A rare moment of optimism.
Those caveats out of the way, there's also little reason to underplay the significance of the delicately brokered agreement, apparently overseen with great dexterity by Baroness Ashton, who was widely mocked and patronised when named as the EU's foreign policy representative four years ago. It is almost certainly the most significant agreement between Iran and the "great Satan" since the overthrow of the Shah, far outweighing the short-lived months of detente after 9/11 when Iran co-operated with the invasion of Afghanistan, before the country was named by President Bush as a member of the "axis of evil". The potential is clearly there if both sides really want it for a wider understanding and de-escalation, including in Syria, where the US and other Western countries have become involved in a proxy war between the Sunni and Shia Muslim states.
How much responsibility for the past decade of what often seemed like a gradual drift towards a strike on Iran's nuclear program can be placed on that Bush speech and the following war on Iraq is difficult to pinpoint precisely. The previous period of moderation under President Khatami was rewarded with what was seen by the clerical conservatives as the suggestion they were next on the list. In fact, the overthrow of Saddam Hussein gave Iran further influence, as still manifested through Nouri al-Maliki. It's only been a result of the ratcheting up of sanctions against the country over the nuclear program that it was seemingly decided by the highest authority in the land for moderation to be given another try through Rouhani, after reasonably free elections (if elections in which dozens of candidates were disqualified from running can be called free) resulted in his victory.
Also crucial it seems, alongside the secret meetings between the US and Iran dating back to March, was the deal on Syria's chemical weapons. The agreement on their destruction made clear how the US was prepared to step back from the brink when it seemed to be half-heartedly edging towards another conflagration. If John Kerry and Barack Obama were able to handle the embarrassment and brickbats of not going through on what looked to be a certain attack on Bashar al-Assad, drawing back from sleepwalking to striking Iran was always going to be far easier. The deal agreed upon also, as alluded to above, allows all sides to look the victor. Iran has effectively agreed to freeze its program in exchange for being allowed to exercise its rights under the nuclear non-proliferation treaty, to have a power capability but nothing more. The US is denying that's the case, but that's almost certainly the basis for the deal.

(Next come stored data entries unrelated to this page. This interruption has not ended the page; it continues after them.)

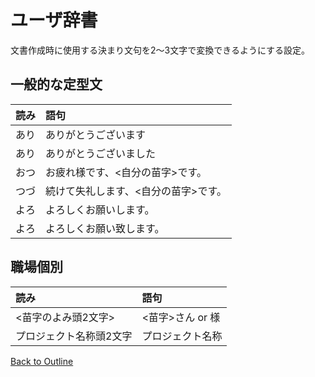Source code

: # ユーザ辞書

文書作成時に使用する決まり文句を2〜3文字で変換できるようにする設定。

## 一般的な定型文

| 読み | 語句 |
|:-----|:----|
| あり | ありがとうございます |
| あり | ありがとうございました |
| おつ | お疲れ様です、\<自分の苗字\>です。 |
| つづ | 続けて失礼します、\<自分の苗字\>です。 |
| よろ | よろしくお願いします。 |
| よろ | よろしくお願い致します。 |


## 職場個別

| 読み | 語句 |
|:-----|:----|
| \<苗字のよみ頭2文字\> | \<苗字\>さん or 様 |
| プロジェクト名称頭2文字 | プロジェクト名称 |

[Back to Outline](https://github.com/baki504/knowledge/blob/master/README.md)
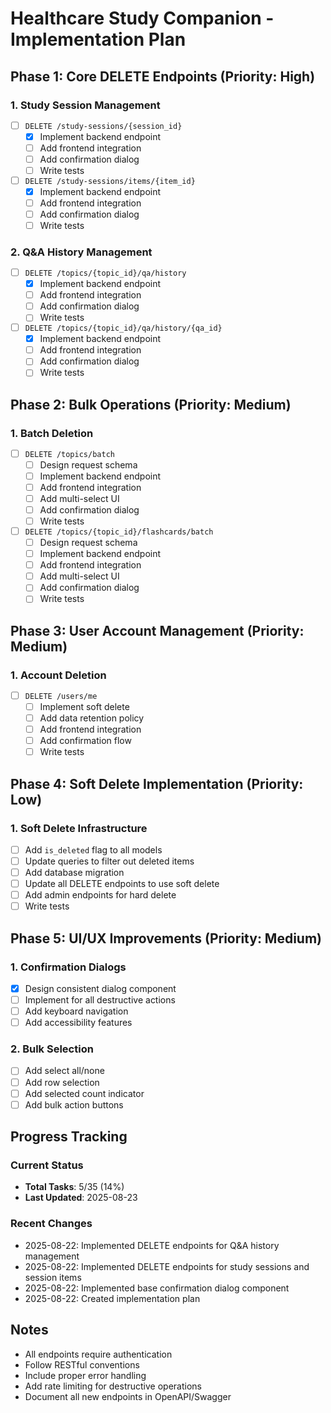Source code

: # Healthcare Study Companion - Implementation Plan

## Phase 1: Core DELETE Endpoints (Priority: High)

### 1. Study Session Management
- [ ] `DELETE /study-sessions/{session_id}`
  - [x] Implement backend endpoint
  - [ ] Add frontend integration
  - [ ] Add confirmation dialog
  - [ ] Write tests

- [ ] `DELETE /study-sessions/items/{item_id}`
  - [x] Implement backend endpoint
  - [ ] Add frontend integration
  - [ ] Add confirmation dialog
  - [ ] Write tests

### 2. Q&A History Management
- [ ] `DELETE /topics/{topic_id}/qa/history`
  - [x] Implement backend endpoint
  - [ ] Add frontend integration
  - [ ] Add confirmation dialog
  - [ ] Write tests

- [ ] `DELETE /topics/{topic_id}/qa/history/{qa_id}`
  - [x] Implement backend endpoint
  - [ ] Add frontend integration
  - [ ] Add confirmation dialog
  - [ ] Write tests

## Phase 2: Bulk Operations (Priority: Medium)

### 1. Batch Deletion
- [ ] `DELETE /topics/batch`
  - [ ] Design request schema
  - [ ] Implement backend endpoint
  - [ ] Add frontend integration
  - [ ] Add multi-select UI
  - [ ] Add confirmation dialog
  - [ ] Write tests

- [ ] `DELETE /topics/{topic_id}/flashcards/batch`
  - [ ] Design request schema
  - [ ] Implement backend endpoint
  - [ ] Add frontend integration
  - [ ] Add multi-select UI
  - [ ] Add confirmation dialog
  - [ ] Write tests

## Phase 3: User Account Management (Priority: Medium)

### 1. Account Deletion
- [ ] `DELETE /users/me`
  - [ ] Implement soft delete
  - [ ] Add data retention policy
  - [ ] Add frontend integration
  - [ ] Add confirmation flow
  - [ ] Write tests

## Phase 4: Soft Delete Implementation (Priority: Low)

### 1. Soft Delete Infrastructure
- [ ] Add `is_deleted` flag to all models
- [ ] Update queries to filter out deleted items
- [ ] Add database migration
- [ ] Update all DELETE endpoints to use soft delete
- [ ] Add admin endpoints for hard delete
- [ ] Write tests

## Phase 5: UI/UX Improvements (Priority: Medium)

### 1. Confirmation Dialogs
- [x] Design consistent dialog component
- [ ] Implement for all destructive actions
- [ ] Add keyboard navigation
- [ ] Add accessibility features

### 2. Bulk Selection
- [ ] Add select all/none
- [ ] Add row selection
- [ ] Add selected count indicator
- [ ] Add bulk action buttons

## Progress Tracking

### Current Status
- **Total Tasks**: 5/35 (14%)
- **Last Updated**: 2025-08-23

### Recent Changes
- 2025-08-22: Implemented DELETE endpoints for Q&A history management
- 2025-08-22: Implemented DELETE endpoints for study sessions and session items
- 2025-08-22: Implemented base confirmation dialog component
- 2025-08-22: Created implementation plan

## Notes
- All endpoints require authentication
- Follow RESTful conventions
- Include proper error handling
- Add rate limiting for destructive operations
- Document all new endpoints in OpenAPI/Swagger
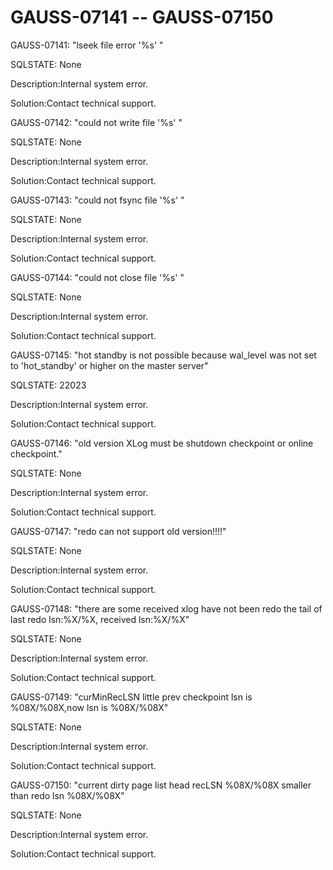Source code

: # GAUSS-07141 -- GAUSS-07150<a name="EN-US_TOPIC_0302072887"></a>

GAUSS-07141: "lseek file error '%s' "

SQLSTATE: None

Description:Internal system error.

Solution:Contact technical support.

GAUSS-07142: "could not write file '%s' "

SQLSTATE: None

Description:Internal system error.

Solution:Contact technical support.

GAUSS-07143: "could not fsync file '%s' "

SQLSTATE: None

Description:Internal system error.

Solution:Contact technical support.

GAUSS-07144: "could not close file '%s' "

SQLSTATE: None

Description:Internal system error.

Solution:Contact technical support.

GAUSS-07145: "hot standby is not possible because wal\_level was not set to 'hot\_standby' or higher on the master server"

SQLSTATE: 22023

Description:Internal system error.

Solution:Contact technical support.

GAUSS-07146: "old version XLog must be shutdown checkpoint or online checkpoint."

SQLSTATE: None

Description:Internal system error.

Solution:Contact technical support.

GAUSS-07147: "redo can not support old version!!!!"

SQLSTATE: None

Description:Internal system error.

Solution:Contact technical support.

GAUSS-07148: "there are some received xlog have not been redo the tail of last redo lsn:%X/%X, received lsn:%X/%X"

SQLSTATE: None

Description:Internal system error.

Solution:Contact technical support.

GAUSS-07149: "curMinRecLSN little prev checkpoint lsn is %08X/%08X,now lsn is %08X/%08X"

SQLSTATE: None

Description:Internal system error.

Solution:Contact technical support.

GAUSS-07150: "current dirty page list head recLSN %08X/%08X smaller than redo lsn %08X/%08X"

SQLSTATE: None

Description:Internal system error.

Solution:Contact technical support.

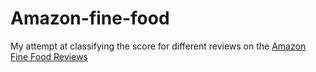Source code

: # Amazon-fine-food
My attempt at classifying the score for different reviews on the [Amazon Fine Food Reviews](https://www.kaggle.com/snap/amazon-fine-food-reviews)
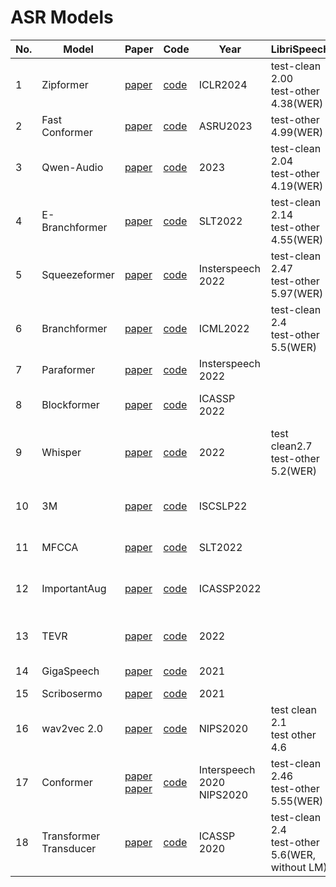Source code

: # ASR Models

| No.  | Model                  | Paper                                                        | Code                                                         | Year                          | LibriSpeech                                         | Aishell-1                                            | WenetSpeech                                             |
| ---- | ---------------------- | ------------------------------------------------------------ | ------------------------------------------------------------ | ----------------------------- | --------------------------------------------------- | ---------------------------------------------------- | ------------------------------------------------------- |
| 1    | Zipformer              | [paper](https://arxiv.org/pdf/2310.11230.pdf)                | [code](https://github.com/k2-fsa/icefall/tree/master/egs/librispeech/ASR/zipformer) | ICLR2024                      | test-clean 2.00 <br>test-other 4.38(WER)            | Dev 4.03<br>Test 4.28(CER)                           | Dev 7.29 <br>test_net 7.24 <br>test_meeting 12.06(CER)  |
| 2    | Fast Conformer         | [paper](https://arxiv.org/pdf/2305.05084.pdf)                | [code](https://github.com/NVIDIA/NeMo)                       | ASRU2023                      | test-other 4.99(WER)                                |                                                      |                                                         |
| 3    | Qwen-Audio             | [paper](https://arxiv.org/pdf/2311.07919.pdf)                | [code](https://github.com/qwenlm/qwen-audio)                 | 2023                          | test-clean 2.04 <br>test-other 4.19(WER)            | dev 1.22<br>test 1.29(WER)                           |                                                         |
| 4    | E-Branchformer         | [paper](https://arxiv.org/abs/2210.00077)                    | [code](https://github.com/asappresearch/e-branchformer)      | SLT2022                       | test-clean 2.14 <br>test-other 4.55(WER)            | dev 4.2 <br>test 4.5(CER)                            |                                                         |
| 5    | Squeezeformer          | [paper](https://arxiv.org/pdf/2206.00888.pdf)                | [code](https://github.com/kssteven418/squeezeformer)         | Insterspeech 2022             | test-clean 2.47 <br>test-other 5.97(WER)            |                                                      |                                                         |
| 6    | Branchformer           | [paper](https://arxiv.org/abs/2207.02971)                    | [code](https://github.com/espnet/espnet)                     | ICML2022                      | test-clean 2.4 <br>test-other 5.5(WER)              | dev 4.19 <br>test 4.43(CER)                          |                                                         |
| 7    | Paraformer             | [paper](https://arxiv.org/pdf/2206.08317.pdf)                | [code](https://github.com/alibaba-damo-academy/FunASR)       | Insterspeech 2022             |                                                     | dev 4.6 <br>test 5.2(CER)                            |                                                         |
| 8    | Blockformer            | [paper](https://arxiv.org/pdf/2207.11697.pdf)                | [code](https://github.com/Mininglamp-Technology/ASR-BlockFormer) | ICASSP 2022                   |                                                     | test 4.29/4.05(wihout or with LM)(CER)               |                                                         |
| 9    | Whisper                | [paper](https://arxiv.org/pdf/2212.04356.pdf)                | [code](https://github.com/openai/whisper)                    | 2022                          | test clean2.7 <br>test-other 5.2(WER)               |                                                      |                                                         |
| 10   | 3M                     | [paper](https://arxiv.org/pdf/2204.03178.pdf)                | [code](https://github.com/tencent-ailab/3m-asr)              | ISCSLP22                      |                                                     |                                                      | dev 7.19 <br/>test_net 7.99<br/>test_meeting 13.69(CER) |
| 11   | MFCCA                  | [paper](https://arxiv.org/pdf/2210.05265v1.pdf)              | [code](https://github.com/alibaba-damo-academy/FunASR)       | SLT2022                       |                                                     | // Use AliMeeting corpus                             |                                                         |
| 12   | ImportantAug           | [paper](https://arxiv.org/pdf/2112.07156v2.pdf)              | [code](https://github.com/tvanh512/importantAug)             | ICASSP2022                    |                                                     | // Use Google Speech Commands(GSC) dataset version 2 |                                                         |
| 13   | TEVR                   | [paper](https://arxiv.org/pdf/2206.12693v1.pdf)              | [code](https://github.com/DeutscheKI/tevr-asr-tool)          | 2022                          |                                                     | // Use German Common Voice 6.1                       |                                                         |
| 14   | GigaSpeech             | [paper](https://arxiv.org/pdf/2106.06909v1.pdf)              | [code](https://github.com/SpeechColab/GigaSpeech)            | 2021                          |                                                     | //Made by themselves                                 |                                                         |
| 15   | Scribosermo            | [paper](https://arxiv.org/pdf/2110.07982.pdf)                | [code](https://gitlab.com/jaco-assistant/scribosermo)        | 2021                          |                                                     | //Use v6                                             |                                                         |
| 16   | wav2vec 2.0            | [paper](https://arxiv.org/pdf/2006.11477v3.pdf)              | [code](https://github.com/pytorch/fairseq)                   | NIPS2020                      | test clean 2.1 <br>test other 4.6                   |                                                      |                                                         |
| 17   | Conformer              | [paper](https://arxiv.org/abs/2005.08100)  <br>[paper](https://arxiv.org/pdf/2010.10504v1.pdf) | [code](https://github.com/k2-fsa/icefall)                    | Interspeech 2020 <br>NIPS2020 | test-clean 2.46 <br>test-other 5.55(WER)            | dev 4.5 <br>test 4.61(CER)                           | dev 7.19 <br>test_net 7.99<br>test_meeting 13.69(CER)   |
| 18   | Transformer Transducer | [paper](https://arxiv.org/pdf/2002.02562.pdf)                | [code](https://github.com/upskyy/Transformer-Transducer)     | ICASSP 2020                   | test-clean 2.4 <br> test-other 5.6(WER, without LM) |                                                      |                                                         |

Perhaps just as important is how the deal appears to mark what could be the first sign of both Israel and Saudi Arabia having their bluff called. Binyamin Netanyahu has repeatedly overplayed his hand since once again becoming prime minister, at times treating the Obama administration as though the US was the minor partner in the relationship. Rather than tone down the rhetoric with the ascent to power of Rouhani, the Israelis have carried on as though nothing has changed, only to find Obama in his second term determined to take full advantage of the shift in Iranian leadership. Saudi Arabia meanwhile, still smarting from the US backing down over Syria, now finds its sworn enemy apparently having its role in the Middle East if not accepted, then at least recognised. It would be lovely to think this was down to the US finally realising that much of the funding for jihadists can be traced back to the country, as has been proved beyond any doubt in Syria, but one suspects it's more that drawing back from the threat of a strike was in everyone's interests.
This isn't to underestimate how solving the stand-off between the West and Iran is just one part of the current crisis in the Middle East. Regardless of how Assad now seems to have the upper hand in the civil war in Syria, the war there signifies how intractable and dangerous the Sunni-Shia conflict is, while the always with us issue of Palestine remains a problem for the world. The deal in Geneva does however give cause for optimism, the merest suggestion that the second decade of the 21st century won't be as disastrous or self-defeating as the first was. There's still a long way to go, but it's a start.